#### Provided data ####
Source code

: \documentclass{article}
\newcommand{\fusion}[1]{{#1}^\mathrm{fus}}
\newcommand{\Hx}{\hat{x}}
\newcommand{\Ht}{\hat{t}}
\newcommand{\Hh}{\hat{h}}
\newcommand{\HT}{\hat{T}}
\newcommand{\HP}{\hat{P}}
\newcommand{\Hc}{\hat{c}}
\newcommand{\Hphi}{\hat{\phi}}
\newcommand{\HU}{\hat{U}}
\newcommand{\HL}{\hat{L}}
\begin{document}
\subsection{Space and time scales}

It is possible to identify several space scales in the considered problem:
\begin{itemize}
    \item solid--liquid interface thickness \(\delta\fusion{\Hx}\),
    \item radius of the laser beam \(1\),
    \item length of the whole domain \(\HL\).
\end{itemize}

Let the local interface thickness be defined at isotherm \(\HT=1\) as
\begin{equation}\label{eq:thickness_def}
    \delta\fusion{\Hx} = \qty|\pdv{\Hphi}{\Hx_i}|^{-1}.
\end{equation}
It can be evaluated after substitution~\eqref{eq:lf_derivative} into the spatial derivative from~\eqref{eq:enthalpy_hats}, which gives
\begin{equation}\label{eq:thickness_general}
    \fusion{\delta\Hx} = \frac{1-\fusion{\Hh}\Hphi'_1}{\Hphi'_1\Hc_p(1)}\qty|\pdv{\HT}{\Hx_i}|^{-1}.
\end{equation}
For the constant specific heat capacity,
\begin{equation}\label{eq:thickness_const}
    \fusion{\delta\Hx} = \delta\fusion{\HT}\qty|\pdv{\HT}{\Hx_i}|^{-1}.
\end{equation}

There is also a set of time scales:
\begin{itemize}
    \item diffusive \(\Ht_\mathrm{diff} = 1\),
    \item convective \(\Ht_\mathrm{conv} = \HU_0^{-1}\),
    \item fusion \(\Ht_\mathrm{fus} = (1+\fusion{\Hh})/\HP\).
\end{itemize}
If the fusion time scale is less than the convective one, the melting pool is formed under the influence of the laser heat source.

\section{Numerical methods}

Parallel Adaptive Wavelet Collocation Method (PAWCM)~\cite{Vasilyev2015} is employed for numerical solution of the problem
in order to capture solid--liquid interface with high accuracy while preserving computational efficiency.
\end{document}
####
◆ **How to complete this task**
Exactly as it appears above, write out the complete listing.

◆ **Written response**
Source code

: \documentclass{article}
\newcommand{\fusion}[1]{{#1}^\mathrm{fus}}
\newcommand{\Hx}{\hat{x}}
\newcommand{\Ht}{\hat{t}}
\newcommand{\Hh}{\hat{h}}
\newcommand{\HT}{\hat{T}}
\newcommand{\HP}{\hat{P}}
\newcommand{\Hc}{\hat{c}}
\newcommand{\Hphi}{\hat{\phi}}
\newcommand{\HU}{\hat{U}}
\newcommand{\HL}{\hat{L}}
\begin{document}
\subsection{Space and time scales}

It is possible to identify several space scales in the considered problem:
\begin{itemize}
    \item solid--liquid interface thickness \(\delta\fusion{\Hx}\),
    \item radius of the laser beam \(1\),
    \item length of the whole domain \(\HL\).
\end{itemize}

Let the local interface thickness be defined at isotherm \(\HT=1\) as
\begin{equation}\label{eq:thickness_def}
    \delta\fusion{\Hx} = \qty|\pdv{\Hphi}{\Hx_i}|^{-1}.
\end{equation}
It can be evaluated after substitution~\eqref{eq:lf_derivative} into the spatial derivative from~\eqref{eq:enthalpy_hats}, which gives
\begin{equation}\label{eq:thickness_general}
    \fusion{\delta\Hx} = \frac{1-\fusion{\Hh}\Hphi'_1}{\Hphi'_1\Hc_p(1)}\qty|\pdv{\HT}{\Hx_i}|^{-1}.
\end{equation}
For the constant specific heat capacity,
\begin{equation}\label{eq:thickness_const}
    \fusion{\delta\Hx} = \delta\fusion{\HT}\qty|\pdv{\HT}{\Hx_i}|^{-1}.
\end{equation}

There is also a set of time scales:
\begin{itemize}
    \item diffusive \(\Ht_\mathrm{diff} = 1\),
    \item convective \(\Ht_\mathrm{conv} = \HU_0^{-1}\),
    \item fusion \(\Ht_\mathrm{fus} = (1+\fusion{\Hh})/\HP\).
\end{itemize}
If the fusion time scale is less than the convective one, the melting pool is formed under the influence of the laser heat source.

\section{Numerical methods}

Parallel Adaptive Wavelet Collocation Method (PAWCM)~\cite{Vasilyev2015} is employed for numerical solution of the problem
in order to capture solid--liquid interface with high accuracy while preserving computational efficiency.
\end{document}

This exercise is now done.